Every line below should be duplicated exactly.

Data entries
[Start of section]

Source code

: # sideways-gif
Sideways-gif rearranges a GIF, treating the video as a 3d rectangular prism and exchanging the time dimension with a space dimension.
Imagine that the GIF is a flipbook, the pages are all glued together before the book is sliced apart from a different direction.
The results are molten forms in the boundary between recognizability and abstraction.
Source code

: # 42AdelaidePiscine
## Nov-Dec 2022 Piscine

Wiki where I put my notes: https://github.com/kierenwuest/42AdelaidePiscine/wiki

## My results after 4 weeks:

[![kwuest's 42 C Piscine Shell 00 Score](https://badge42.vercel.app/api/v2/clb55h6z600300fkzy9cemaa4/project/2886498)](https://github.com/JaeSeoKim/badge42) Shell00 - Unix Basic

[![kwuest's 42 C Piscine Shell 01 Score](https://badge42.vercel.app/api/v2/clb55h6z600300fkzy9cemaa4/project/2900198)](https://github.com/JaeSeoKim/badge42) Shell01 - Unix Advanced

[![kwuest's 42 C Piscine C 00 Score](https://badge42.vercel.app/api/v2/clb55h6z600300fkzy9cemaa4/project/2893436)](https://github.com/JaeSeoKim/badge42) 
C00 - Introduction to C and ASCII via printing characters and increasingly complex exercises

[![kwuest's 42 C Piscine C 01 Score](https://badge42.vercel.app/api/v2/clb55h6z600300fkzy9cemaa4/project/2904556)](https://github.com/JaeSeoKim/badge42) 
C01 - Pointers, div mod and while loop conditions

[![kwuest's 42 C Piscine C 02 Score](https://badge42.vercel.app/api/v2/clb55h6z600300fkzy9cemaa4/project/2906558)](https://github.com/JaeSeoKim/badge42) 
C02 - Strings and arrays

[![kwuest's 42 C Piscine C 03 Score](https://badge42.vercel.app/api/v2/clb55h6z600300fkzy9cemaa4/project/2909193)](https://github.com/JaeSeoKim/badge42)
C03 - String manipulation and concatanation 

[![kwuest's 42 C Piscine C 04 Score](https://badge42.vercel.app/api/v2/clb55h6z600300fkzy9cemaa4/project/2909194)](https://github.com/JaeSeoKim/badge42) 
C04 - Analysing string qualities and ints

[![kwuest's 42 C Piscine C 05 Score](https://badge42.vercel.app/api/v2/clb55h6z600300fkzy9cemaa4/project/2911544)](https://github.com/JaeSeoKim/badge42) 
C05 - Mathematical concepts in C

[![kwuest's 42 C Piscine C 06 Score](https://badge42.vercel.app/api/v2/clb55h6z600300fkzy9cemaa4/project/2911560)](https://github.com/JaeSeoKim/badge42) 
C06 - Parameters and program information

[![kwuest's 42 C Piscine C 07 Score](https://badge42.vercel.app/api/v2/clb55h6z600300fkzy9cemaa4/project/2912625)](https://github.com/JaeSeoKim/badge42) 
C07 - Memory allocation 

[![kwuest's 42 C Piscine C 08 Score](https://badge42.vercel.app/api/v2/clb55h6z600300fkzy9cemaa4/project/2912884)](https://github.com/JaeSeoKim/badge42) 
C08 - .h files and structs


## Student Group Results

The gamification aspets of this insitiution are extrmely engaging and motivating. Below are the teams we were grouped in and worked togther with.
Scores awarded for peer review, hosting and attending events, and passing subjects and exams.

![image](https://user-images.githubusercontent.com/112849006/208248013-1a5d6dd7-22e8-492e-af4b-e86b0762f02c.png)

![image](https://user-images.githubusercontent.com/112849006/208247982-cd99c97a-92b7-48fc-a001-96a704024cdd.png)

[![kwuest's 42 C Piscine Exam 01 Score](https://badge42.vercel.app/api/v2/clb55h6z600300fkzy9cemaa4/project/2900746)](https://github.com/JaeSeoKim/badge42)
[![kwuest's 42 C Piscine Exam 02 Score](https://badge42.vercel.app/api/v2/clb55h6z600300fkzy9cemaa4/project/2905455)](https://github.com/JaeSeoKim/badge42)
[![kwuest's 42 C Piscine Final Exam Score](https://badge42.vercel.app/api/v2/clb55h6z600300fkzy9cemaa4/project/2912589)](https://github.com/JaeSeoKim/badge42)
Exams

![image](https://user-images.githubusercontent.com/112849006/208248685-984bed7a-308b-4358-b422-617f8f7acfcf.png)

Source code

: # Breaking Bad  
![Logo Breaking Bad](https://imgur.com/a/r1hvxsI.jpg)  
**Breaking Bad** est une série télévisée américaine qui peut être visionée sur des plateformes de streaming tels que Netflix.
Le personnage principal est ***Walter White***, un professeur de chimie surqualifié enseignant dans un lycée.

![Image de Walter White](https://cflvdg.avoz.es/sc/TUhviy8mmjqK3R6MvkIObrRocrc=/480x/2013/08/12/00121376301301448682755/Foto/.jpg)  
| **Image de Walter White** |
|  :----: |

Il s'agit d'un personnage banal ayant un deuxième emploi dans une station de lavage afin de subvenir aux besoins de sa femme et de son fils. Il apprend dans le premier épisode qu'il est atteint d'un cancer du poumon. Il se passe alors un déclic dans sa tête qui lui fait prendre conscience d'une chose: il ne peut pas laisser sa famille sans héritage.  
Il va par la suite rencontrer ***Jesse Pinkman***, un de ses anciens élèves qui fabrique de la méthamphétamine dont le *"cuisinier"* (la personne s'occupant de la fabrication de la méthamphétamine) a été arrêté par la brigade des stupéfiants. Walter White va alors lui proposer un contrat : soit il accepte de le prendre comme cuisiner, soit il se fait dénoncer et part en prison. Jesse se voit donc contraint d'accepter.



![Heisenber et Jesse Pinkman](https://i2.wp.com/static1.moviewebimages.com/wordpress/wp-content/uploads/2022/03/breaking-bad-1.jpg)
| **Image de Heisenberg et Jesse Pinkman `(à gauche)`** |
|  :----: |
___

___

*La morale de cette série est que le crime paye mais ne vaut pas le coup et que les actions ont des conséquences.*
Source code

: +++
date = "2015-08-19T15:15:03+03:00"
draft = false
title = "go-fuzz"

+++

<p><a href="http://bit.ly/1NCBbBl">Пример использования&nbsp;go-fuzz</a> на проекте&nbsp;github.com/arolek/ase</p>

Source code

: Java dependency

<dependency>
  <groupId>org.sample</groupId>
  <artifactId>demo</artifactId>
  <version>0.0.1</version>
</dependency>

[End of section]

(REPLY TO THE EXERCISE)
Source code

: # sideways-gif
Sideways-gif rearranges a GIF, treating the video as a 3d rectangular prism and exchanging the time dimension with a space dimension.
Imagine that the GIF is a flipbook, the pages are all glued together before the book is sliced apart from a different direction.
The results are molten forms in the boundary between recognizability and abstraction.
Source code

: # 42AdelaidePiscine
## Nov-Dec 2022 Piscine

Wiki where I put my notes: https://github.com/kierenwuest/42AdelaidePiscine/wiki

## My results after 4 weeks:

[![kwuest's 42 C Piscine Shell 00 Score](https://badge42.vercel.app/api/v2/clb55h6z600300fkzy9cemaa4/project/2886498)](https://github.com/JaeSeoKim/badge42) Shell00 - Unix Basic

[![kwuest's 42 C Piscine Shell 01 Score](https://badge42.vercel.app/api/v2/clb55h6z600300fkzy9cemaa4/project/2900198)](https://github.com/JaeSeoKim/badge42) Shell01 - Unix Advanced

[![kwuest's 42 C Piscine C 00 Score](https://badge42.vercel.app/api/v2/clb55h6z600300fkzy9cemaa4/project/2893436)](https://github.com/JaeSeoKim/badge42) 
C00 - Introduction to C and ASCII via printing characters and increasingly complex exercises

[![kwuest's 42 C Piscine C 01 Score](https://badge42.vercel.app/api/v2/clb55h6z600300fkzy9cemaa4/project/2904556)](https://github.com/JaeSeoKim/badge42) 
C01 - Pointers, div mod and while loop conditions

[![kwuest's 42 C Piscine C 02 Score](https://badge42.vercel.app/api/v2/clb55h6z600300fkzy9cemaa4/project/2906558)](https://github.com/JaeSeoKim/badge42) 
C02 - Strings and arrays

[![kwuest's 42 C Piscine C 03 Score](https://badge42.vercel.app/api/v2/clb55h6z600300fkzy9cemaa4/project/2909193)](https://github.com/JaeSeoKim/badge42)
C03 - String manipulation and concatanation 

[![kwuest's 42 C Piscine C 04 Score](https://badge42.vercel.app/api/v2/clb55h6z600300fkzy9cemaa4/project/2909194)](https://github.com/JaeSeoKim/badge42) 
C04 - Analysing string qualities and ints

[![kwuest's 42 C Piscine C 05 Score](https://badge42.vercel.app/api/v2/clb55h6z600300fkzy9cemaa4/project/2911544)](https://github.com/JaeSeoKim/badge42) 
C05 - Mathematical concepts in C

[![kwuest's 42 C Piscine C 06 Score](https://badge42.vercel.app/api/v2/clb55h6z600300fkzy9cemaa4/project/2911560)](https://github.com/JaeSeoKim/badge42) 
C06 - Parameters and program information

[![kwuest's 42 C Piscine C 07 Score](https://badge42.vercel.app/api/v2/clb55h6z600300fkzy9cemaa4/project/2912625)](https://github.com/JaeSeoKim/badge42) 
C07 - Memory allocation 

[![kwuest's 42 C Piscine C 08 Score](https://badge42.vercel.app/api/v2/clb55h6z600300fkzy9cemaa4/project/2912884)](https://github.com/JaeSeoKim/badge42) 
C08 - .h files and structs


## Student Group Results

The gamification aspets of this insitiution are extrmely engaging and motivating. Below are the teams we were grouped in and worked togther with.
Scores awarded for peer review, hosting and attending events, and passing subjects and exams.

![image](https://user-images.githubusercontent.com/112849006/208248013-1a5d6dd7-22e8-492e-af4b-e86b0762f02c.png)

![image](https://user-images.githubusercontent.com/112849006/208247982-cd99c97a-92b7-48fc-a001-96a704024cdd.png)

[![kwuest's 42 C Piscine Exam 01 Score](https://badge42.vercel.app/api/v2/clb55h6z600300fkzy9cemaa4/project/2900746)](https://github.com/JaeSeoKim/badge42)
[![kwuest's 42 C Piscine Exam 02 Score](https://badge42.vercel.app/api/v2/clb55h6z600300fkzy9cemaa4/project/2905455)](https://github.com/JaeSeoKim/badge42)
[![kwuest's 42 C Piscine Final Exam Score](https://badge42.vercel.app/api/v2/clb55h6z600300fkzy9cemaa4/project/2912589)](https://github.com/JaeSeoKim/badge42)
Exams

![image](https://user-images.githubusercontent.com/112849006/208248685-984bed7a-308b-4358-b422-617f8f7acfcf.png)

Source code

: # Breaking Bad  
![Logo Breaking Bad](https://imgur.com/a/r1hvxsI.jpg)  
**Breaking Bad** est une série télévisée américaine qui peut être visionée sur des plateformes de streaming tels que Netflix.
Le personnage principal est ***Walter White***, un professeur de chimie surqualifié enseignant dans un lycée.

![Image de Walter White](https://cflvdg.avoz.es/sc/TUhviy8mmjqK3R6MvkIObrRocrc=/480x/2013/08/12/00121376301301448682755/Foto/.jpg)  
| **Image de Walter White** |
|  :----: |

Il s'agit d'un personnage banal ayant un deuxième emploi dans une station de lavage afin de subvenir aux besoins de sa femme et de son fils. Il apprend dans le premier épisode qu'il est atteint d'un cancer du poumon. Il se passe alors un déclic dans sa tête qui lui fait prendre conscience d'une chose: il ne peut pas laisser sa famille sans héritage.  
Il va par la suite rencontrer ***Jesse Pinkman***, un de ses anciens élèves qui fabrique de la méthamphétamine dont le *"cuisinier"* (la personne s'occupant de la fabrication de la méthamphétamine) a été arrêté par la brigade des stupéfiants. Walter White va alors lui proposer un contrat : soit il accepte de le prendre comme cuisiner, soit il se fait dénoncer et part en prison. Jesse se voit donc contraint d'accepter.



![Heisenber et Jesse Pinkman](https://i2.wp.com/static1.moviewebimages.com/wordpress/wp-content/uploads/2022/03/breaking-bad-1.jpg)
| **Image de Heisenberg et Jesse Pinkman `(à gauche)`** |
|  :----: |
___

___

*La morale de cette série est que le crime paye mais ne vaut pas le coup et que les actions ont des conséquences.*
Source code

: +++
date = "2015-08-19T15:15:03+03:00"
draft = false
title = "go-fuzz"

+++

<p><a href="http://bit.ly/1NCBbBl">Пример использования&nbsp;go-fuzz</a> на проекте&nbsp;github.com/arolek/ase</p>

Source code

: Java dependency

<dependency>
  <groupId>org.sample</groupId>
  <artifactId>demo</artifactId>
  <version>0.0.1</version>
</dependency>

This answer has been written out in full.